[Clarification] Amazon’s Awful Subscribe-&-Save Tactic – Price Not Locked in for your First Shipment

Update 6/17/20: It was never clear why this sometimes happens and sometimes does not. There’s a recent DDF thread which sheds some light on this: apparently, if you update the S&S to ship within a month of the order (e.g. today is June 17th and you update your date after initial order to any date until July 16th), you should not lose the discount as the order ‘updates’. However, if you change the date to a date more than a month away (e.g. today is June 17th and you update your date after initial order to July 17th or beyond), the system then ‘cancels’ and reorders, so you lose the discounts.

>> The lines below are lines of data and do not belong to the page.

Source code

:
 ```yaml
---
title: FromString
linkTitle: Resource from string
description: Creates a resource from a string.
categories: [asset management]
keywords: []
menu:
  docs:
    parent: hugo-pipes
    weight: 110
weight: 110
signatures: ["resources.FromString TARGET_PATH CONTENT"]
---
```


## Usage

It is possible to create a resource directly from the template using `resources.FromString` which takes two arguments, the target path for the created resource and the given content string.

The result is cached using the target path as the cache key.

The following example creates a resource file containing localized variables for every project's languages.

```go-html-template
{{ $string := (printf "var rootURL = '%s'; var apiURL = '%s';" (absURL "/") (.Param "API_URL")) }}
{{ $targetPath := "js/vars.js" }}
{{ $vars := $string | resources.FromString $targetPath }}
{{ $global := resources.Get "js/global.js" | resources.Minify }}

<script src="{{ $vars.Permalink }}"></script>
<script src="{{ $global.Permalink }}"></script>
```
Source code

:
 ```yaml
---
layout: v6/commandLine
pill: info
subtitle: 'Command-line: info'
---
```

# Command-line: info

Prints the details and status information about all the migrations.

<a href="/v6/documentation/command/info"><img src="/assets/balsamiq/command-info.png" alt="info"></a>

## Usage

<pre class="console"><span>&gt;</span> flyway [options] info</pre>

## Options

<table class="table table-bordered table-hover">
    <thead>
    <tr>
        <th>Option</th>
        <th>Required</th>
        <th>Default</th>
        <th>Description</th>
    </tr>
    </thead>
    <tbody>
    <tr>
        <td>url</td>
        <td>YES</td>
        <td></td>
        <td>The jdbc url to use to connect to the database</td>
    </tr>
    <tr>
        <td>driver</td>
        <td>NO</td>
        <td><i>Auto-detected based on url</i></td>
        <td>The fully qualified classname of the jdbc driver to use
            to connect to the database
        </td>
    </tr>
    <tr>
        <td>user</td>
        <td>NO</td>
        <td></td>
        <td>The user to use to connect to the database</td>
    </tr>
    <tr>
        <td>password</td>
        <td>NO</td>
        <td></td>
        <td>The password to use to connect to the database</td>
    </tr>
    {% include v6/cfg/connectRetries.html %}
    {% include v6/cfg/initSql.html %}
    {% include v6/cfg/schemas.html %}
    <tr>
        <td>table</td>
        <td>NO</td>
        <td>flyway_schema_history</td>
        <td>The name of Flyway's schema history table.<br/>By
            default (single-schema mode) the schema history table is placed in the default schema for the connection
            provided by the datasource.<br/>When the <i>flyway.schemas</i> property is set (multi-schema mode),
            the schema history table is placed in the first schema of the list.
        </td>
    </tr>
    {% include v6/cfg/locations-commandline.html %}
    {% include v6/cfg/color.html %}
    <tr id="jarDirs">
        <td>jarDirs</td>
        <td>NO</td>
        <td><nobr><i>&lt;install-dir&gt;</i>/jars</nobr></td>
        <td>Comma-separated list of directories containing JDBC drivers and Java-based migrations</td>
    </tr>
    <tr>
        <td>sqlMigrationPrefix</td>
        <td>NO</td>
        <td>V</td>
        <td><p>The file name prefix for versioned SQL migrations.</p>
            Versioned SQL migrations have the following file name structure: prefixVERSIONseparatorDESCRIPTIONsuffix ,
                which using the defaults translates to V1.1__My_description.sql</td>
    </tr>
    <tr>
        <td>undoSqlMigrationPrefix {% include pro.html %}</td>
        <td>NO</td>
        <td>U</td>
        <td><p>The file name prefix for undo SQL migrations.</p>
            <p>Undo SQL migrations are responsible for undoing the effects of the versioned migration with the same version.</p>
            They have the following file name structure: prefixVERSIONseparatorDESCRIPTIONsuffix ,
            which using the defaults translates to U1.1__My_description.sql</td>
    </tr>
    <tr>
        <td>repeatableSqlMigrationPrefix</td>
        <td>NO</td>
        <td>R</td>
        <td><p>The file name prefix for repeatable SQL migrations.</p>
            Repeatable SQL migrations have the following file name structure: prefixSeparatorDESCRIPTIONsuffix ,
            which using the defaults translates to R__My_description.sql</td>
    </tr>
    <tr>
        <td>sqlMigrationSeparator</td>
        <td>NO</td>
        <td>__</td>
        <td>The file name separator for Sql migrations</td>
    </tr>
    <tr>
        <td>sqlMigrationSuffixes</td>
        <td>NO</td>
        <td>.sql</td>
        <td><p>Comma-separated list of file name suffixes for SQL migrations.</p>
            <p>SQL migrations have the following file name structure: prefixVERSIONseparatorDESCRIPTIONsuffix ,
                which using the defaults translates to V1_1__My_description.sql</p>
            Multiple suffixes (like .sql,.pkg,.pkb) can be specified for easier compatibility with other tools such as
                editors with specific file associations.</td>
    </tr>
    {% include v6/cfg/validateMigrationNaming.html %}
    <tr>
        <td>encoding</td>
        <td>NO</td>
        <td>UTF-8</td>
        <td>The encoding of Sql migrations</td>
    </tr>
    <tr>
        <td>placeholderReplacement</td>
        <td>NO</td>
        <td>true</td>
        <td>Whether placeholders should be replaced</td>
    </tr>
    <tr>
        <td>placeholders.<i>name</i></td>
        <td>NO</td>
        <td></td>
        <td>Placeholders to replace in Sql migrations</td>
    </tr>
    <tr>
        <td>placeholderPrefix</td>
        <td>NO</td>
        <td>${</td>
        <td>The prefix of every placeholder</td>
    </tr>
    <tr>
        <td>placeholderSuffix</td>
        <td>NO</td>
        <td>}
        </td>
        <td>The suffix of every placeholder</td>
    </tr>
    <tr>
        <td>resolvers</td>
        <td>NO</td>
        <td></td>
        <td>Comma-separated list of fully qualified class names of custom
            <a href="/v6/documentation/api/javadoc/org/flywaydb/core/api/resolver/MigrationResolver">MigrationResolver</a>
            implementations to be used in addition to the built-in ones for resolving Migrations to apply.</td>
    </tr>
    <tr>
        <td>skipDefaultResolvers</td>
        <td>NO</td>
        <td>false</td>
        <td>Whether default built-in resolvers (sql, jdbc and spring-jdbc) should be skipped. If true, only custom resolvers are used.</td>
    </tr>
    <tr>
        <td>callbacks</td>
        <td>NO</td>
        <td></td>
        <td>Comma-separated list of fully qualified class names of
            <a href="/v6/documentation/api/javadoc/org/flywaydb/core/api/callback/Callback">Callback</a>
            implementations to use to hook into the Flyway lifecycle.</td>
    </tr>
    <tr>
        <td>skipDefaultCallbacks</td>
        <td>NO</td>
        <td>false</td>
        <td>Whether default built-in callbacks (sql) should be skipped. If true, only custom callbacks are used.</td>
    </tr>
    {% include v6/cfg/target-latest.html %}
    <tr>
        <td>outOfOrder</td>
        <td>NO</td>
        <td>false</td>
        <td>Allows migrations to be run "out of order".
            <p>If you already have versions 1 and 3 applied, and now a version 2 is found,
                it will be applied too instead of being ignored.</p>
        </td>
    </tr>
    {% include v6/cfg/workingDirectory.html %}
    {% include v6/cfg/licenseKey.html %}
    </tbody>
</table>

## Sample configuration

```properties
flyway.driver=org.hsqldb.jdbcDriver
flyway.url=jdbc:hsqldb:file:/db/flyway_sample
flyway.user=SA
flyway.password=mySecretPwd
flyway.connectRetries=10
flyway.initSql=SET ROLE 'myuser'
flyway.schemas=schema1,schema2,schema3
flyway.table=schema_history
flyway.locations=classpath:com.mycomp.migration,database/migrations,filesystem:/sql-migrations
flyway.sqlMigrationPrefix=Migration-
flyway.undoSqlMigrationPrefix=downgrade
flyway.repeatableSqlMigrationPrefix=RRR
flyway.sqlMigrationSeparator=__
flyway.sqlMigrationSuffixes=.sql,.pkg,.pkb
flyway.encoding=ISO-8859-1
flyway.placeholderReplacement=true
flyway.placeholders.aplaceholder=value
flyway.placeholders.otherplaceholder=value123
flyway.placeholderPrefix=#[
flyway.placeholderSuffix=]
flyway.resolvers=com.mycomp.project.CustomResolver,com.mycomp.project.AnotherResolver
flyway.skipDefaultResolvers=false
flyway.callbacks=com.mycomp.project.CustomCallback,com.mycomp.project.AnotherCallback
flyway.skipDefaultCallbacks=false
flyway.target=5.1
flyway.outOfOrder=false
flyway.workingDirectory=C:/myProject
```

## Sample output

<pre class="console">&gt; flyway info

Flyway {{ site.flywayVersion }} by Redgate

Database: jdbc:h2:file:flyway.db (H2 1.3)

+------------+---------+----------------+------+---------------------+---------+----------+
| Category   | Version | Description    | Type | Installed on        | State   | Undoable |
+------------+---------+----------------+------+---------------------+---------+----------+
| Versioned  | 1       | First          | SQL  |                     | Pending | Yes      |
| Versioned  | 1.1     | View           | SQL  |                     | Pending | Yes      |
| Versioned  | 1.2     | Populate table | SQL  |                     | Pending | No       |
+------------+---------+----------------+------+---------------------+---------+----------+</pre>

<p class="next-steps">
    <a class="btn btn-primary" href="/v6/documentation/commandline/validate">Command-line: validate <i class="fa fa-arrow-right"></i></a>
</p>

Original Post on 12/31/18:

Amazon’s subscribe-and-save program is a nice way to save 5% or 15% on many everyday items which are needed on a regular basis. Multiple Slickdeals members report today a shocking find that the price you see at check out for S&S orders is not necessarily the price you’ll end up paying, EVEN ON YOUR FIRST SHIPMENT.

It’s well-known to veteran Amazon users that after the first shipment the price on your S&S orders are subject to change, but it became apparent today that Amazon will often adjust the delivery date, even when no adjustment was requested from you end, and that results in the order being cancelled and reordered in the backend of Amazon’s system. The system treats it like any subsequent S&S order, and charges whatever the current going price is. That’s not necessarily the price you initially agreed to, and it won’t include other things, like coupons, attached to the order.

Worse yet, no email is sent out from Amazon with information about the cancel/reorder, it’s a behind-the-scenes adjustment. To be clear, I don’t think Amazon is processing a reorder just to gain an extra buck. Rather, the system requires a different delivery date (or you push out the delivery date), and the Amazon system views the first order as if it were a subsequent order with the price not locked in, rather dependent on current market prices.

Initially, I had the word “shady” in the title, but changed it to “awful” since it’s probably unintentional, just the result of computer programs. Folks on Slickdeals point out that this issue also affects affiliates (blogs, etc.) who lose out on their commission for that first order since Amazon considers it cancelled. Obviously, the much larger hit is to the consumer who loses all their coupons, offers, and discounts on the first order. It’ll be interesting to see if this gains traction resulting in corrective action from Amazon.

You can check your cancelled Amazon orders here, that may help you find some (not all) of these issues. Or keep an eye on your Subscribe & Save orders here.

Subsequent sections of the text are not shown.